As BOMN is still in the very early stages of growth, it’s a great option if you’re looking for long-term growth stocks to buy.
Home Depot (HD)
As the world’s largest home improvement retailer, you may not initially consider Home Depot (NYSE:HD) stock to be a growth play. However, the firm is set to ride the wave of a stable housing market and deliver gains in the years to come. HD stock has historically been a well-oiled machine and moving forward, that looks set to continue.
Home Depot is focused on delivering an omni-channel experience in which shoppers can enjoy the benefits of online shopping while they’re in-store and vice-versa. HD has been revamping it’s existing store layouts to include things like electronic pricing displays that allow users to view reviews and other product info. So far, this approach to blending customer engagement both in stores and online has been successful in keeping HD at the top of the home improvement retail space.
Moving forward HD should see benefits from the expansion of its Pro arm, which has an estimated addressable market of around $50 billion. Home Depot recently rolled out a business-to-business website to support this initiative as well as a host of services like tool rental and delivery to support Pro customers.
As growth plays go, Costco (NASDAQ:COST) stock is one of the best. Right now, Costco stock is relatively expensive, trading near all-time highs with a trailing price-to-earnings ratio of 36.4. However, COST trades at a premium for a reason — the firm’s business is unique and profitable.
Costco makes most of its money from member fees, so the fact that its customers are fiercely loyal is a big part of the reason COST stock is so attractive. Membership renewal rates stand at about 90%, and even in times of economic uncertainty, that figure doesn’t tend to change much. That’s because Costco customers trust that they’re getting the best possible price on a quality item with every purchase.

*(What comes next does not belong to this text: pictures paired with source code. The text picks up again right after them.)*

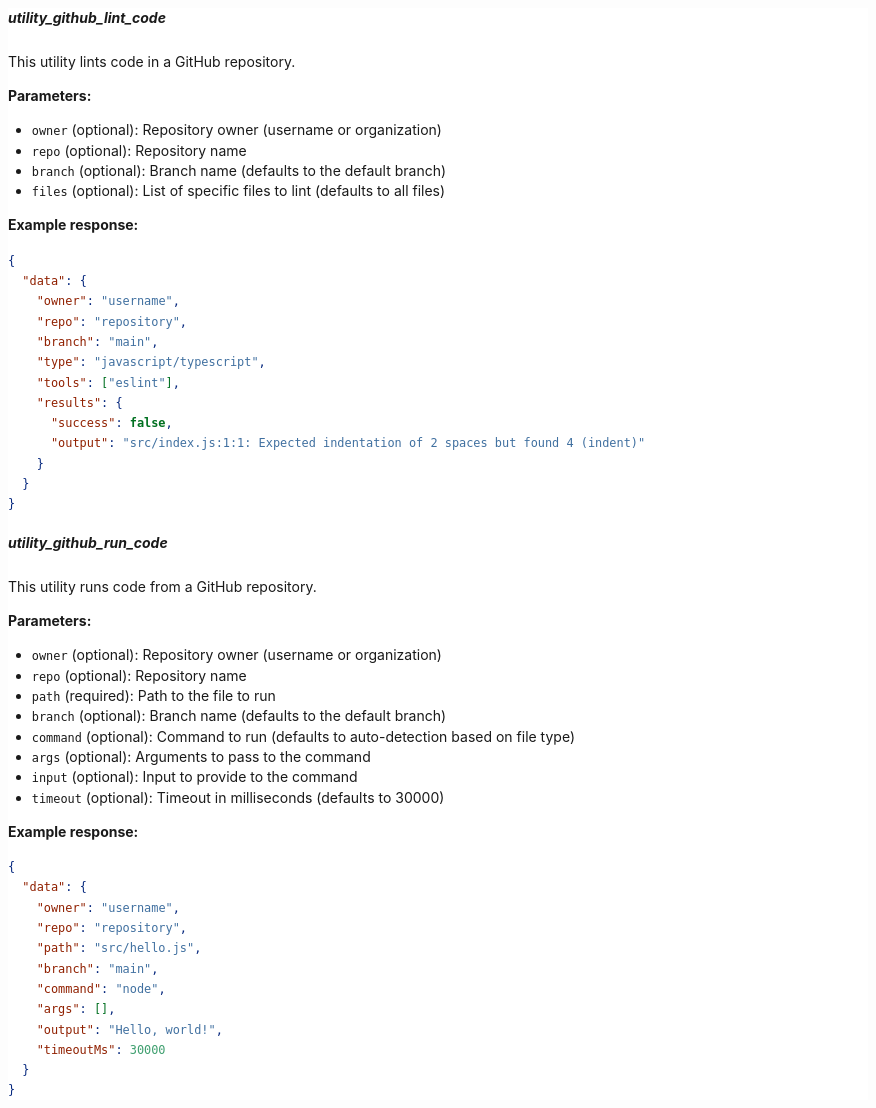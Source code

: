 ##### utility_github_lint_code

This utility lints code in a GitHub repository.

**Parameters:**
- `owner` (optional): Repository owner (username or organization)
- `repo` (optional): Repository name
- `branch` (optional): Branch name (defaults to the default branch)
- `files` (optional): List of specific files to lint (defaults to all files)

**Example response:**
```json
{
  "data": {
    "owner": "username",
    "repo": "repository",
    "branch": "main",
    "type": "javascript/typescript",
    "tools": ["eslint"],
    "results": {
      "success": false,
      "output": "src/index.js:1:1: Expected indentation of 2 spaces but found 4 (indent)"
    }
  }
}
```

##### utility_github_run_code

This utility runs code from a GitHub repository.

**Parameters:**
- `owner` (optional): Repository owner (username or organization)
- `repo` (optional): Repository name
- `path` (required): Path to the file to run
- `branch` (optional): Branch name (defaults to the default branch)
- `command` (optional): Command to run (defaults to auto-detection based on file type)
- `args` (optional): Arguments to pass to the command
- `input` (optional): Input to provide to the command
- `timeout` (optional): Timeout in milliseconds (defaults to 30000)

**Example response:**
```json
{
  "data": {
    "owner": "username",
    "repo": "repository",
    "path": "src/hello.js",
    "branch": "main",
    "command": "node",
    "args": [],
    "output": "Hello, world!",
    "timeoutMs": 30000
  }
}
```
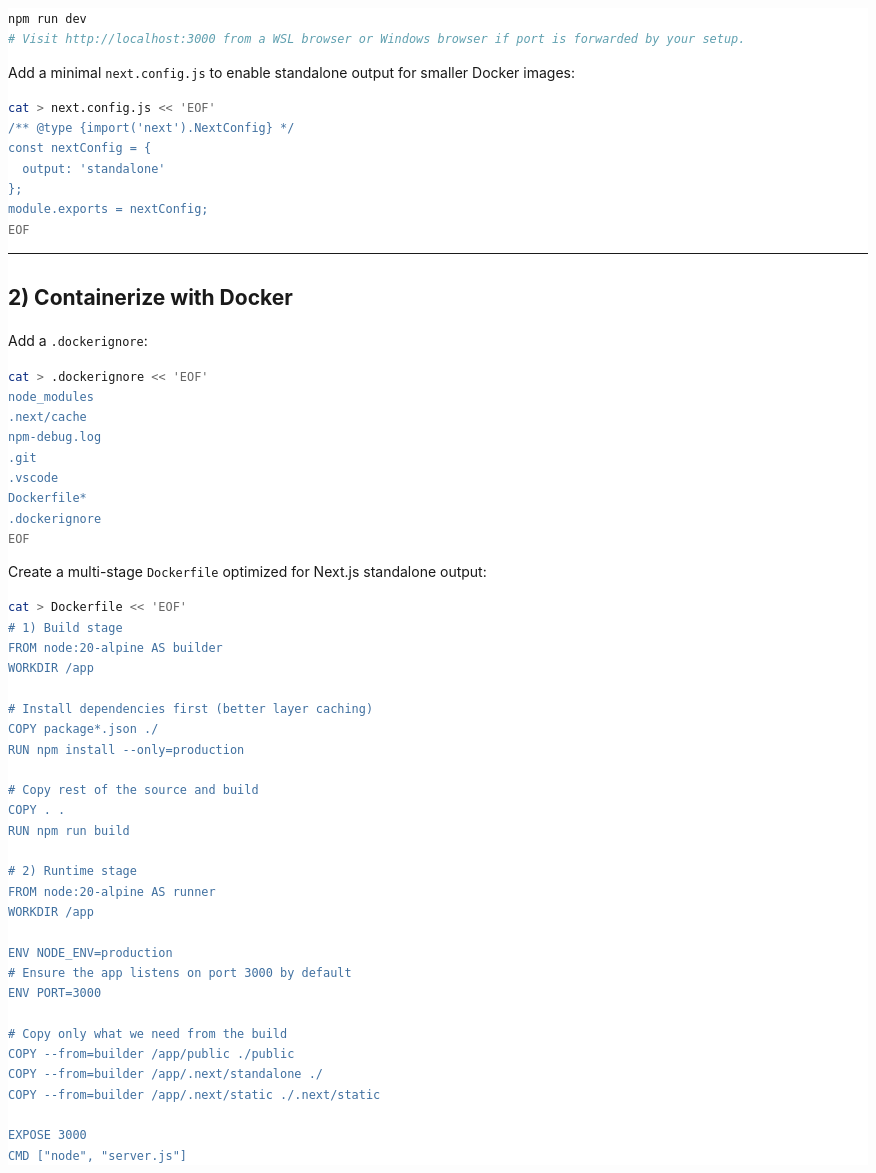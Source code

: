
 ```bash
npm run dev
# Visit http://localhost:3000 from a WSL browser or Windows browser if port is forwarded by your setup.
```

Add a minimal `next.config.js` to enable standalone output for smaller Docker images:

```bash
cat > next.config.js << 'EOF'
/** @type {import('next').NextConfig} */
const nextConfig = {
  output: 'standalone'
};
module.exports = nextConfig;
EOF
```

---

## 2) Containerize with Docker

Add a `.dockerignore`:

```bash
cat > .dockerignore << 'EOF'
node_modules
.next/cache
npm-debug.log
.git
.vscode
Dockerfile*
.dockerignore
EOF
```

Create a multi-stage `Dockerfile` optimized for Next.js standalone output:

```bash
cat > Dockerfile << 'EOF'
# 1) Build stage
FROM node:20-alpine AS builder
WORKDIR /app

# Install dependencies first (better layer caching)
COPY package*.json ./
RUN npm install --only=production

# Copy rest of the source and build
COPY . .
RUN npm run build

# 2) Runtime stage
FROM node:20-alpine AS runner
WORKDIR /app

ENV NODE_ENV=production
# Ensure the app listens on port 3000 by default
ENV PORT=3000

# Copy only what we need from the build
COPY --from=builder /app/public ./public
COPY --from=builder /app/.next/standalone ./
COPY --from=builder /app/.next/static ./.next/static

EXPOSE 3000
CMD ["node", "server.js"]
```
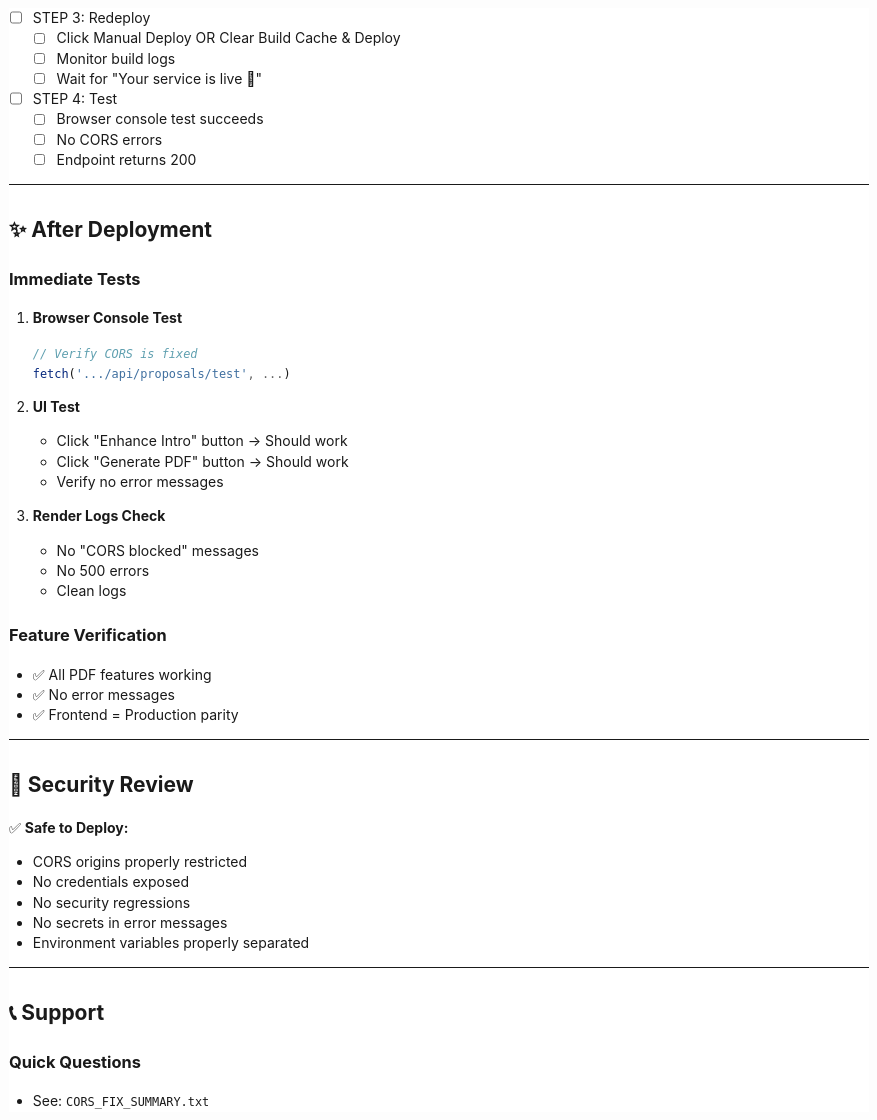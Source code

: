 - [ ] STEP 3: Redeploy
  - [ ] Click Manual Deploy OR Clear Build Cache & Deploy
  - [ ] Monitor build logs
  - [ ] Wait for "Your service is live 🎉"

- [ ] STEP 4: Test
  - [ ] Browser console test succeeds
  - [ ] No CORS errors
  - [ ] Endpoint returns 200

---

## ✨ After Deployment

### Immediate Tests
1. **Browser Console Test**
   ```javascript
   // Verify CORS is fixed
   fetch('.../api/proposals/test', ...)
   ```

2. **UI Test**
   - Click "Enhance Intro" button → Should work
   - Click "Generate PDF" button → Should work
   - Verify no error messages

3. **Render Logs Check**
   - No "CORS blocked" messages
   - No 500 errors
   - Clean logs

### Feature Verification
- ✅ All PDF features working
- ✅ No error messages
- ✅ Frontend = Production parity

---

## 🔐 Security Review

✅ **Safe to Deploy:**
- CORS origins properly restricted
- No credentials exposed
- No security regressions
- No secrets in error messages
- Environment variables properly separated

---

## 📞 Support

### Quick Questions
- See: `CORS_FIX_SUMMARY.txt`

Moving forward, COST stock has plenty of room to run as the firm continues its expansion. A big part of its future growth story is China, where the first location opened to an impressive reception. Costco is also building out its online presence with a new and improved app that is expected to drive engagement both in stores and online.
Stocks to Sell: Beyond Meat (BYND)
There’s no greater example of a stock that’s been driven almost exclusively by hype than Beyond Meat (NASDAQ:BYND) stock. Investors who bought shares during its IPO saw returns upwards of 200% depending whether they’ve held on to them. However, in recent weeks the share price has come down significantly on worries about how BYND stock will fare once the lockup period expires at the end of October.
However, Beyond Meat stock still isn’t attractive even after losing 50% of its value over the past three months. First, there’s the issue of competition. BYND is hardly alone in being a plant-based food company. Rivals like Impossible Foods and even Tyson Foods (NYSE:TSN) have their own meat-replacement options as well.
Plus, there’s an often overlooked lawsuit going on between BYND and Don Lee Farms, a family run business that was Beyond Meat’s exclusive manufacturer before things went sour. Court documents shared by Don Lee’s Danny Goodman show that BYND allegedly walked away from its contract. In doing so, BYND took “trade secrets” like which ingredients to use and how long to mix them. BYND then shared those secrets with other manufacturers.
Florida trial attorney Donald E. Peterson told me in an email interview if Don Lee Farms were to win the suit, the consequences could be far reaching. Don Lee could ultimately receive royalties for every Beyond Burger sold for the duration of the initial contract, both retroactively and moving forward. That would be a serious hit for BYND as the Beyond Burger makes up 70% of the firm’s sales.